▶ _PROVIDED DATA_

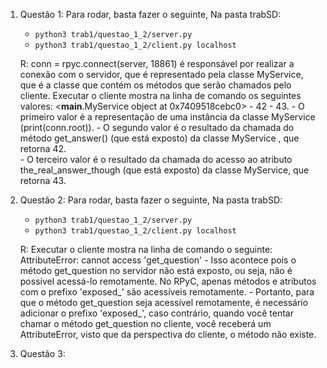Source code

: 1) Questão 1:
   Para rodar, basta fazer o seguinte, Na pasta trabSD:
    - `python3 trab1/questao_1_2/server.py`
    - `python3 trab1/questao_1_2/client.py localhost`

    R: conn = rpyc.connect(server, 18861) é responsável por realizar a conexão com o servidor, que é representado pela 
    classe MyService, que é a classe que contém os métodos que serão chamados pelo cliente. Executar o cliente mostra na
    linha de comando os seguintes valores: <__main__.MyService object at 0x7409518cebc0> - 42 - 43.
        - O primeiro valor é a representação de uma instância da classe MyService (print(conn.root)).
        - O segundo valor é o resultado da chamada do método get_answer() (que está exposto) da classe MyService , que 
            retorna 42.  
        - O terceiro valor é o resultado da chamada do acesso ao atributo the_real_answer_though (que está exposto) da 
            classe MyService, que retorna 43.
2) Questão 2:
    Para rodar, basta fazer o seguinte, Na pasta trabSD:
    - `python3 trab1/questao_1_2/server.py`
    - `python3 trab1/questao_1_2/client.py localhost`

   R: Executar o cliente mostra na linha de comando o seguinte: AttributeError: cannot access 'get_question'
        - Isso acontece pois o método get_question no servidor não está exposto, ou seja, não é possível acessá-lo 
            remotamente. No RPyC, apenas métodos e atributos com o prefixo 'exposed_' são acessíveis remotamente. 
        - Portanto, para que o método get_question seja acessível remotamente, é necessário adicionar o prefixo 'exposed_', 
            caso contrário, quando você tentar chamar o método get_question no cliente, você receberá
            um AttributeError, visto que da perspectiva do cliente, o método não existe.
3) Questão 3:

▶ _TASK DIRECTIONS_
From the very first line of the listing above through the line that holds "remotamente. No RPyC, apenas", write out each line exactly as it stands, leaving pictures out.

▶ _ANSWER TO THE EXERCISE_
Source code

: 1) Questão 1:
   Para rodar, basta fazer o seguinte, Na pasta trabSD:
    - `python3 trab1/questao_1_2/server.py`
    - `python3 trab1/questao_1_2/client.py localhost`

    R: conn = rpyc.connect(server, 18861) é responsável por realizar a conexão com o servidor, que é representado pela 
    classe MyService, que é a classe que contém os métodos que serão chamados pelo cliente. Executar o cliente mostra na
    linha de comando os seguintes valores: <__main__.MyService object at 0x7409518cebc0> - 42 - 43.
        - O primeiro valor é a representação de uma instância da classe MyService (print(conn.root)).
        - O segundo valor é o resultado da chamada do método get_answer() (que está exposto) da classe MyService , que 
            retorna 42.  
        - O terceiro valor é o resultado da chamada do acesso ao atributo the_real_answer_though (que está exposto) da 
            classe MyService, que retorna 43.
2) Questão 2:
    Para rodar, basta fazer o seguinte, Na pasta trabSD:
    - `python3 trab1/questao_1_2/server.py`
    - `python3 trab1/questao_1_2/client.py localhost`

   R: Executar o cliente mostra na linha de comando o seguinte: AttributeError: cannot access 'get_question'
        - Isso acontece pois o método get_question no servidor não está exposto, ou seja, não é possível acessá-lo 
            remotamente. No RPyC, apenas métodos e atributos com o prefixo 'exposed_' são acessíveis remotamente. 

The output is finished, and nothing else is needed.